### WORK INSTRUCTIONS
The records that follow need to be printed exactly. Leave out each image.
**** THE RECORDS
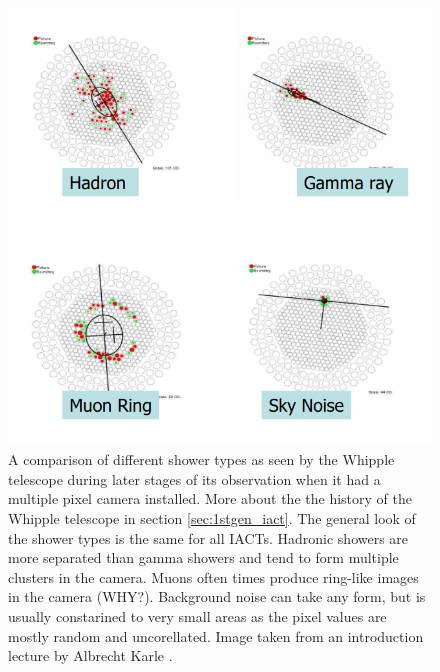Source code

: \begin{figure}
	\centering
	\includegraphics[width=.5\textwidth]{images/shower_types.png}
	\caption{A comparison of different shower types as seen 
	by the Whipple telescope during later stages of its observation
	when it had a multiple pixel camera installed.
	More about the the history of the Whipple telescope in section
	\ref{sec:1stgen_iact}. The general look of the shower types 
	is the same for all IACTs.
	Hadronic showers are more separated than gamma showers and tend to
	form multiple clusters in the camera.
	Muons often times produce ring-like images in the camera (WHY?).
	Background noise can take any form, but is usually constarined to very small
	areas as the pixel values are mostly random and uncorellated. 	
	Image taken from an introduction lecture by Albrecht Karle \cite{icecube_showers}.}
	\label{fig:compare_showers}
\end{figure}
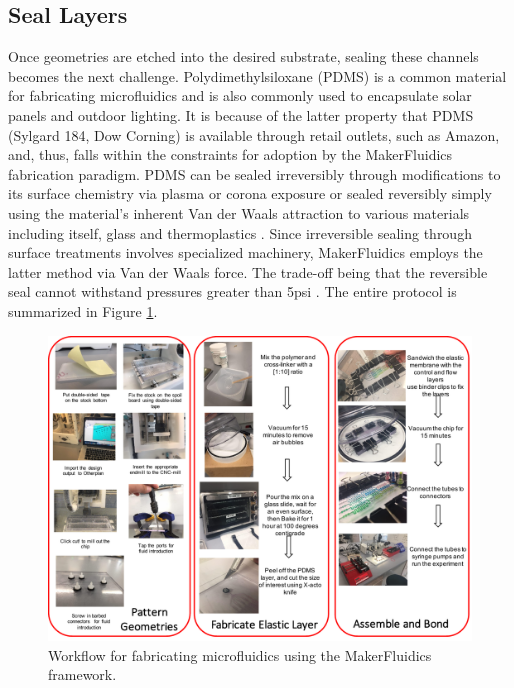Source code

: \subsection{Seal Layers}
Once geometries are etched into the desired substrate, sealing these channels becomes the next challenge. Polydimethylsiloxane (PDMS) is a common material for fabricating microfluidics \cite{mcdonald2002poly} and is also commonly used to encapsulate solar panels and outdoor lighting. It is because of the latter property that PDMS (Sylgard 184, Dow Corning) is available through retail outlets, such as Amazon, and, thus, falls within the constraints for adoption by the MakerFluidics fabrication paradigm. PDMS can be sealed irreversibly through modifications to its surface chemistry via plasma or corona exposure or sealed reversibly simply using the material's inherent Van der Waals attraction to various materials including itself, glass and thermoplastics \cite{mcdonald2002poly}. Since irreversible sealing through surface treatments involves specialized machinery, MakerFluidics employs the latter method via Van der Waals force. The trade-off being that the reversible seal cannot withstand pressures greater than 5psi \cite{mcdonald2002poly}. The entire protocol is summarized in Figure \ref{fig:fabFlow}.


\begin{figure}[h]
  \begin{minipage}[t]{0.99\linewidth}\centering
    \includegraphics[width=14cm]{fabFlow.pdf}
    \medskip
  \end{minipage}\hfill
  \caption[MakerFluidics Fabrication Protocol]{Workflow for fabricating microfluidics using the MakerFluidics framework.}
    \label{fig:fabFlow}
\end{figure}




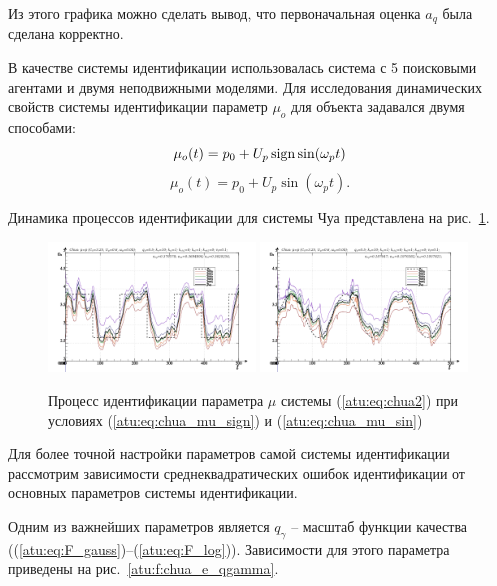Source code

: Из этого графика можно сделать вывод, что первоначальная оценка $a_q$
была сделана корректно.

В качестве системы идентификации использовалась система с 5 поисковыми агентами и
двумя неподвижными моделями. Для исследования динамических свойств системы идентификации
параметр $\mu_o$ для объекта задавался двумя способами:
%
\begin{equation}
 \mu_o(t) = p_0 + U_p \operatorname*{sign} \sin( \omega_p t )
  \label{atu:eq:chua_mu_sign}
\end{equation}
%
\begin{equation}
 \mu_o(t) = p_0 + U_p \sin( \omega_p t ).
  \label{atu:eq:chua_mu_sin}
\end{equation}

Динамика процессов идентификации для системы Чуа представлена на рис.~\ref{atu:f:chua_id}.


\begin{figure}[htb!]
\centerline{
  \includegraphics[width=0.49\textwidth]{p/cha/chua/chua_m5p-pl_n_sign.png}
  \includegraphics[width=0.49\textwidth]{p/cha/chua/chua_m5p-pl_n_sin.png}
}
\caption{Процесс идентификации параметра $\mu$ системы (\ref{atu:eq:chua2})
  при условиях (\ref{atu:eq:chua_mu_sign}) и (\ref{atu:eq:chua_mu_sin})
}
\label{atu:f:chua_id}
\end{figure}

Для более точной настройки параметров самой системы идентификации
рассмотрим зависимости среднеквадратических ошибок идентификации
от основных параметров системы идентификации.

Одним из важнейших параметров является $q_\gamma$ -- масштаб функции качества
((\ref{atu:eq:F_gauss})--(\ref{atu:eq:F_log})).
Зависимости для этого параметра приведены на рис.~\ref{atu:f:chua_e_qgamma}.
********
### SOLUTION
Source code

: \begin{figure}
	\centering
	\includegraphics[width=.5\textwidth]{images/shower_types.png}
	\caption{A comparison of different shower types as seen 
	by the Whipple telescope during later stages of its observation
	when it had a multiple pixel camera installed.
	More about the the history of the Whipple telescope in section
	\ref{sec:1stgen_iact}. The general look of the shower types 
	is the same for all IACTs.
	Hadronic showers are more separated than gamma showers and tend to
	form multiple clusters in the camera.
	Muons often times produce ring-like images in the camera (WHY?).
	Background noise can take any form, but is usually constarined to very small
	areas as the pixel values are mostly random and uncorellated. 	
	Image taken from an introduction lecture by Albrecht Karle \cite{icecube_showers}.}
	\label{fig:compare_showers}
\end{figure}
Source code

: \subsection{Seal Layers}
Once geometries are etched into the desired substrate, sealing these channels becomes the next challenge. Polydimethylsiloxane (PDMS) is a common material for fabricating microfluidics \cite{mcdonald2002poly} and is also commonly used to encapsulate solar panels and outdoor lighting. It is because of the latter property that PDMS (Sylgard 184, Dow Corning) is available through retail outlets, such as Amazon, and, thus, falls within the constraints for adoption by the MakerFluidics fabrication paradigm. PDMS can be sealed irreversibly through modifications to its surface chemistry via plasma or corona exposure or sealed reversibly simply using the material's inherent Van der Waals attraction to various materials including itself, glass and thermoplastics \cite{mcdonald2002poly}. Since irreversible sealing through surface treatments involves specialized machinery, MakerFluidics employs the latter method via Van der Waals force. The trade-off being that the reversible seal cannot withstand pressures greater than 5psi \cite{mcdonald2002poly}. The entire protocol is summarized in Figure \ref{fig:fabFlow}.


\begin{figure}[h]
  \begin{minipage}[t]{0.99\linewidth}\centering
    \includegraphics[width=14cm]{fabFlow.pdf}
    \medskip
  \end{minipage}\hfill
  \caption[MakerFluidics Fabrication Protocol]{Workflow for fabricating microfluidics using the MakerFluidics framework.}
    \label{fig:fabFlow}
\end{figure}




Source code

: Из этого графика можно сделать вывод, что первоначальная оценка $a_q$
была сделана корректно.

В качестве системы идентификации использовалась система с 5 поисковыми агентами и
двумя неподвижными моделями. Для исследования динамических свойств системы идентификации
параметр $\mu_o$ для объекта задавался двумя способами:
%
\begin{equation}
 \mu_o(t) = p_0 + U_p \operatorname*{sign} \sin( \omega_p t )
  \label{atu:eq:chua_mu_sign}
\end{equation}
%
\begin{equation}
 \mu_o(t) = p_0 + U_p \sin( \omega_p t ).
  \label{atu:eq:chua_mu_sin}
\end{equation}

Динамика процессов идентификации для системы Чуа представлена на рис.~\ref{atu:f:chua_id}.


\begin{figure}[htb!]
\centerline{
  \includegraphics[width=0.49\textwidth]{p/cha/chua/chua_m5p-pl_n_sign.png}
  \includegraphics[width=0.49\textwidth]{p/cha/chua/chua_m5p-pl_n_sin.png}
}
\caption{Процесс идентификации параметра $\mu$ системы (\ref{atu:eq:chua2})
  при условиях (\ref{atu:eq:chua_mu_sign}) и (\ref{atu:eq:chua_mu_sin})
}
\label{atu:f:chua_id}
\end{figure}

Для более точной настройки параметров самой системы идентификации
рассмотрим зависимости среднеквадратических ошибок идентификации
от основных параметров системы идентификации.

Одним из важнейших параметров является $q_\gamma$ -- масштаб функции качества
((\ref{atu:eq:F_gauss})--(\ref{atu:eq:F_log})).
Зависимости для этого параметра приведены на рис.~\ref{atu:f:chua_e_qgamma}.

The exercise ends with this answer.